(Rendered images with source text)
══════════
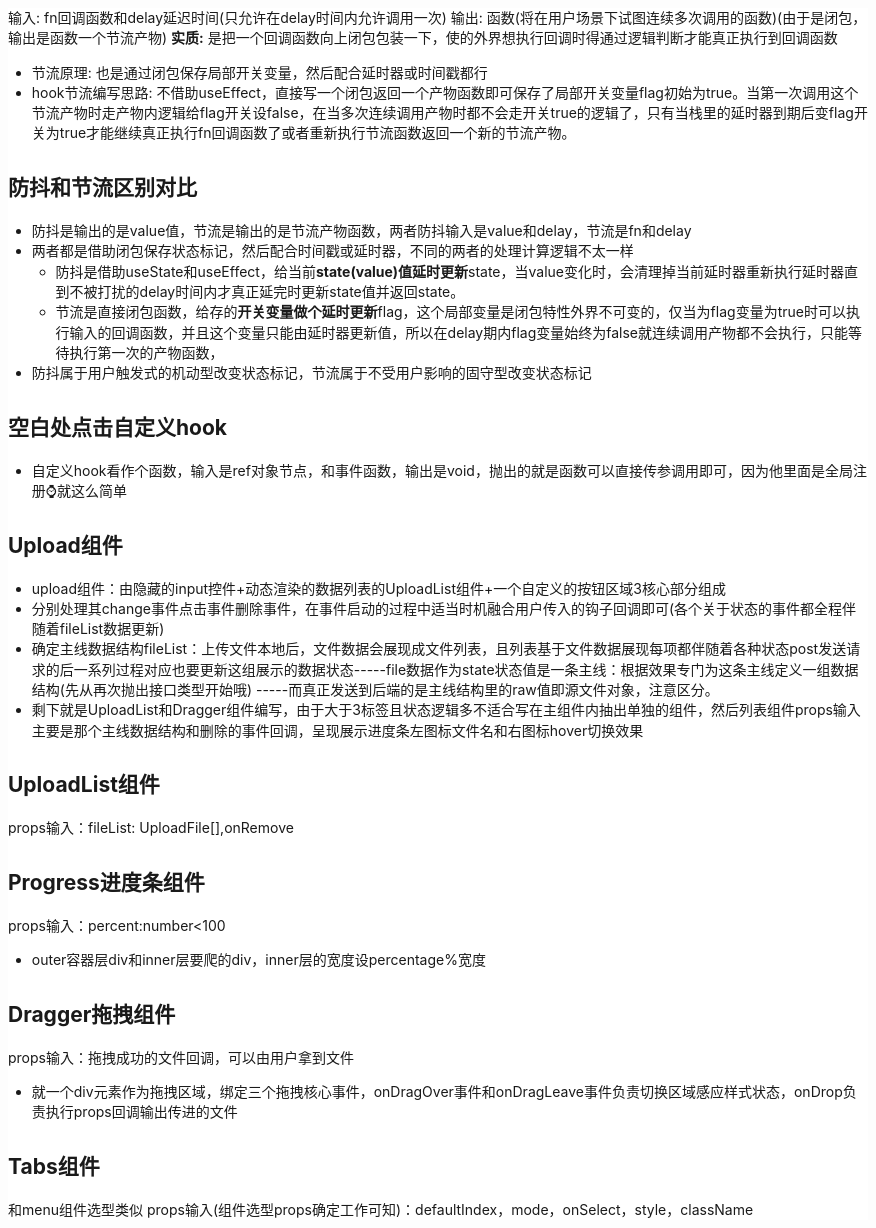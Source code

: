 输入: fn回调函数和delay延迟时间(只允许在delay时间内允许调用一次)
输出: 函数(将在用户场景下试图连续多次调用的函数)(由于是闭包，输出是函数一个节流产物)
**实质:** 是把一个回调函数向上闭包包装一下，使的外界想执行回调时得通过逻辑判断才能真正执行到回调函数

- 节流原理: 也是通过闭包保存局部开关变量，然后配合延时器或时间戳都行
- hook节流编写思路: 不借助useEffect，直接写一个闭包返回一个产物函数即可保存了局部开关变量flag初始为true。当第一次调用这个节流产物时走产物内逻辑给flag开关设false，在当多次连续调用产物时都不会走开关true的逻辑了，只有当栈里的延时器到期后变flag开关为true才能继续真正执行fn回调函数了或者重新执行节流函数返回一个新的节流产物。

## 防抖和节流区别对比

- 防抖是输出的是value值，节流是输出的是节流产物函数，两者防抖输入是value和delay，节流是fn和delay
- 两者都是借助闭包保存状态标记，然后配合时间戳或延时器，不同的两者的处理计算逻辑不太一样
  - 防抖是借助useState和useEffect，给当前**state(value)值延时更新**state，当value变化时，会清理掉当前延时器重新执行延时器直到不被打扰的delay时间内才真正延完时更新state值并返回state。
  - 节流是直接闭包函数，给存的**开关变量做个延时更新**flag，这个局部变量是闭包特性外界不可变的，仅当为flag变量为true时可以执行输入的回调函数，并且这个变量只能由延时器更新值，所以在delay期内flag变量始终为false就连续调用产物都不会执行，只能等待执行第一次的产物函数，
- 防抖属于用户触发式的机动型改变状态标记，节流属于不受用户影响的固守型改变状态标记

## 空白处点击自定义hook

- 自定义hook看作个函数，输入是ref对象节点，和事件函数，输出是void，抛出的就是函数可以直接传参调用即可，因为他里面是全局注册⌚️就这么简单

## Upload组件

- upload组件：由隐藏的input控件+动态渲染的数据列表的UploadList组件+一个自定义的按钮区域3核心部分组成
- 分别处理其change事件点击事件删除事件，在事件启动的过程中适当时机融合用户传入的钩子回调即可(各个关于状态的事件都全程伴随着fileList数据更新)
- 确定主线数据结构fileList：上传文件本地后，文件数据会展现成文件列表，且列表基于文件数据展现每项都伴随着各种状态post发送请求的后一系列过程对应也要更新这组展示的数据状态-----file数据作为state状态值是一条主线：根据效果专门为这条主线定义一组数据结构(先从再次抛出接口类型开始哦)
-----而真正发送到后端的是主线结构里的raw值即源文件对象，注意区分。
- 剩下就是UploadList和Dragger组件编写，由于大于3标签且状态逻辑多不适合写在主组件内抽出单独的组件，然后列表组件props输入主要是那个主线数据结构和删除的事件回调，呈现展示进度条左图标文件名和右图标hover切换效果

## UploadList组件

props输入：fileList: UploadFile[],onRemove

## Progress进度条组件

props输入：percent:number<100

- outer容器层div和inner层要爬的div，inner层的宽度设percentage%宽度

## Dragger拖拽组件

props输入：拖拽成功的文件回调，可以由用户拿到文件

- 就一个div元素作为拖拽区域，绑定三个拖拽核心事件，onDragOver事件和onDragLeave事件负责切换区域感应样式状态，onDrop负责执行props回调输出传进的文件

## Tabs组件

和menu组件选型类似 <Tabs><TabPane></TabPane></Tabs>
props输入(组件选型props确定工作可知)：defaultIndex，mode，onSelect，style，className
══════════
= YOUR ASSIGNMENT =
From the line holding "- 防抖是借助useStat" to the line holding "-----而真正发送到后端的是主线结构里的raw值即源文件对象，注意区分。", inclusive, restate each line above exactly as written.

= RESPONSE AREA =
  - 防抖是借助useState和useEffect，给当前**state(value)值延时更新**state，当value变化时，会清理掉当前延时器重新执行延时器直到不被打扰的delay时间内才真正延完时更新state值并返回state。
  - 节流是直接闭包函数，给存的**开关变量做个延时更新**flag，这个局部变量是闭包特性外界不可变的，仅当为flag变量为true时可以执行输入的回调函数，并且这个变量只能由延时器更新值，所以在delay期内flag变量始终为false就连续调用产物都不会执行，只能等待执行第一次的产物函数，
- 防抖属于用户触发式的机动型改变状态标记，节流属于不受用户影响的固守型改变状态标记

## 空白处点击自定义hook

- 自定义hook看作个函数，输入是ref对象节点，和事件函数，输出是void，抛出的就是函数可以直接传参调用即可，因为他里面是全局注册⌚️就这么简单

## Upload组件

- upload组件：由隐藏的input控件+动态渲染的数据列表的UploadList组件+一个自定义的按钮区域3核心部分组成
- 分别处理其change事件点击事件删除事件，在事件启动的过程中适当时机融合用户传入的钩子回调即可(各个关于状态的事件都全程伴随着fileList数据更新)
- 确定主线数据结构fileList：上传文件本地后，文件数据会展现成文件列表，且列表基于文件数据展现每项都伴随着各种状态post发送请求的后一系列过程对应也要更新这组展示的数据状态-----file数据作为state状态值是一条主线：根据效果专门为这条主线定义一组数据结构(先从再次抛出接口类型开始哦)
-----而真正发送到后端的是主线结构里的raw值即源文件对象，注意区分。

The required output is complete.